Hee Haw! Or Did I Mean Hoo Haa? (Part 1)

Last week I had to go in for my once a year girly-parts check-up.  You know, it's often referred to as a woman's "annual" or gyn check-up, or poon peek.

* Ahem *

I'm wondering if other women have crazy thoughts running through their heads as they undergo this yearly wonder, or if it's just me?  I get so nervous about the exam, I never know what thought will pop into my head next.

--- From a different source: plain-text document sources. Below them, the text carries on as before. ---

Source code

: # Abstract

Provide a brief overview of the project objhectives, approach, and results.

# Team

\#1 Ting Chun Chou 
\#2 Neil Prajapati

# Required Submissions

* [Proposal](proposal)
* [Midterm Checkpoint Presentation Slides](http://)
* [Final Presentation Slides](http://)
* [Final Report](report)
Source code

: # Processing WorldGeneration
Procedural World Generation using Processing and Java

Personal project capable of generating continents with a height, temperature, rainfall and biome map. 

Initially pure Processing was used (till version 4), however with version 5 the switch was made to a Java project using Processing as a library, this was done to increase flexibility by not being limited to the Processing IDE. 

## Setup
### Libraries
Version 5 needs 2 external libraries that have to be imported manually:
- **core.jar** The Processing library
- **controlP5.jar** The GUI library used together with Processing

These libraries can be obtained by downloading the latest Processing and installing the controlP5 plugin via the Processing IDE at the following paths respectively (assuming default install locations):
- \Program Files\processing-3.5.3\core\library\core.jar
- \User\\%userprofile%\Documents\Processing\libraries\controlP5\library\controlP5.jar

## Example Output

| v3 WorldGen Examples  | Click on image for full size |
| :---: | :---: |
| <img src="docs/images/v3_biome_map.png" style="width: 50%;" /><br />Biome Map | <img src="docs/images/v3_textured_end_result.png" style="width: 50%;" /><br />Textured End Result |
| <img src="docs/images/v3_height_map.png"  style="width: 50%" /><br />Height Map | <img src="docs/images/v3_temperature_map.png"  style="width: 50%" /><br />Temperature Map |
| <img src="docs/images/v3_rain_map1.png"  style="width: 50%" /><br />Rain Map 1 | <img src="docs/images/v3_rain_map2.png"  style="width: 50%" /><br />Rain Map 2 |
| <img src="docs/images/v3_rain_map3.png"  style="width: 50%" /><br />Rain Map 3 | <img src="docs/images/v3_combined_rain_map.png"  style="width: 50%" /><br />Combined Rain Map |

Every year, I dread this appointment for at least a full week before it takes place.  I always try to think up excuses for canceling it, and then the image of one of my neighbors who died of cervical cancer comes to mind.  

I keep the appointment.

I'm in my forties and you'd think I'd be used to this nightmare event by now, but I'm not. I'm not a sexually shy person (clearly!), but I get nervous for this appointment every year.  My heart races, my hands sweat, I feel awkward and uncomfortable and I would rather be anywhere else.  

I've given birth to three children with a host of people in the room as I did so.  How can a simple exam fluster me so?

I entered the office with a wayward nod to the expecting mothers in the waiting area.  My youngest is fourteen and I'm clearly past the baby birthing stage of my life.  The receptionist asked me to fill out a zillion of the exact same forms I filled out last year, and I did.

And then I waited.  

While I waited, I wondered if there would be time to take one more quick shower before the doctor began exploring my nether regions.  Perhaps the shower I took an hour before was not enough.  Why don't they have bidets in the waiting area?  

I reminded myself my doc (a woman) looks at twats all day long and surely mine can't be unique.  

Then I wondered if perhaps mine is unique, because I don't have any real-life experience with other women's lady bits.

I began to ponder, in depth, the possibilities for variations in va-jay-jays.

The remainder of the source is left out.